Saint Benoît-Joseph Labre
Pèlerin, mendiant
(1748-1783)
Benoît-Joseph
Labre naquit à Amettes, diocèse d'Arras, et fut l'aîné d'une famille de
quinze enfants. Âgé de douze ans, il fut reçu chez son oncle paternel,
curé d'Érin, pour faire ses études en vue du sacerdoce.
Après
la mort de son oncle, Benoît-Joseph passa chez son oncle maternel,
vicaire de Conteville, où il ne fit que grandir dans la mortification
et la prière. Son attrait était toujours vers le Saint-Sacrement devant
lequel il s'abîmait des heures entières en contemplation.
Il
y avait longtemps que Benoît-Joseph aspirait à une vie plus parfaite:
"Être prêtre est bien beau, disait-il; mais j'ai peur de me perdre en
sauvant les autres."
Il finit par vaincre les
résistances de ses parents et entre chez les Chartreux, espérant y
trouver sa voie définitive.

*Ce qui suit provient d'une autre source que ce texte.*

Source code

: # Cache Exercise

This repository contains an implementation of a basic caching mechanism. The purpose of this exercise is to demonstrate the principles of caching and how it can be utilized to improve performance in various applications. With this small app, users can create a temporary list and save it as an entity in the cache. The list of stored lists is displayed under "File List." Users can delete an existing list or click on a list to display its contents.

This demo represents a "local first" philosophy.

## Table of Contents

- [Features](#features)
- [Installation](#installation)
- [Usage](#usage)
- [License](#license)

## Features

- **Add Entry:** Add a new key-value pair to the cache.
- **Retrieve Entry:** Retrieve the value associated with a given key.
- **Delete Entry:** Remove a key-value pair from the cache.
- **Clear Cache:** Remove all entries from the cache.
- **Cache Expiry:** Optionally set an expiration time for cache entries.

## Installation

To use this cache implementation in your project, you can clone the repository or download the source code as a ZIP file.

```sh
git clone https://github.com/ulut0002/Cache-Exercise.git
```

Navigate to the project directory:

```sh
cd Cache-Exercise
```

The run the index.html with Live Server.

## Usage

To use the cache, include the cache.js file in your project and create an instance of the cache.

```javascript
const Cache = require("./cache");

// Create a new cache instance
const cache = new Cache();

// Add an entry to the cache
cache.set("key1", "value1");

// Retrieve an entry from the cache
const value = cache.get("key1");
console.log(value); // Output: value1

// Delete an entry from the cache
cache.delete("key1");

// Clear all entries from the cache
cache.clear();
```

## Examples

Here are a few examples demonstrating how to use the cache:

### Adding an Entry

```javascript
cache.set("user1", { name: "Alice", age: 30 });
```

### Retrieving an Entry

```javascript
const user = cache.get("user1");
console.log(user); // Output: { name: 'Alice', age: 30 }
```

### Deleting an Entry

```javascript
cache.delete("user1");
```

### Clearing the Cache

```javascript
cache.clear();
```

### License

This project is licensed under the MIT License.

Il se trompait, car la Providence permet
qu'il soit bientôt renvoyé par ses supérieurs, comme n'ayant pas la
vocation de cet Ordre. La pensée de la Trappe, qu'il avait eue d'abord,
lui revient; on ne l'y accepte pas.
Ballotté de
nouveau entre la Chartreuse et la Trappe, il est forcé de s'adresser
enfin à Sept-Fonts, où ses scrupules, ses peines d'esprit et une
maladie sérieuse donnent bientôt lieu à son renvoi.
Toute
sa réponse à tant d'épreuves était: "Que la Volonté de Dieu soit
faite!" C'est alors que Dieu lui inspire cette vocation de
pèlerin-mendiant qui devait le mener droit, par les chemins les plus
ardus de la pénitence, à une éminente sainteté.
Il
n'aura plus de relations suivies avec personne, vivra en solitaire au
milieu du monde, ira toujours à pied, cherchera tous les lieux
consacrés par la dévotion. Il sera revêtu d'un habit pauvre et déchiré,
qu'il ne changera point.
Un chapelet à la main, un
autre au cou, un crucifix sur la poitrine, sur les épaules un petit sac
contenant tout son avoir, c'est-à-dire son Nouveau Testament,
l'Imitation de Jésus-Christ et le Bréviaire: tel on verra Benoît-Joseph
dans ses continuels pèlerinages.
La pluie, le froid,
la neige, la chaleur, rien ne l'arrête; il couche le pus souvent en
plein air, il vit de charité, au jour le jour, sans rien réserver pour
le lendemain; il ne prend que la plus misérable et la plus
indispensable nourriture, et se fait lui-même pourvoyeur des pauvres.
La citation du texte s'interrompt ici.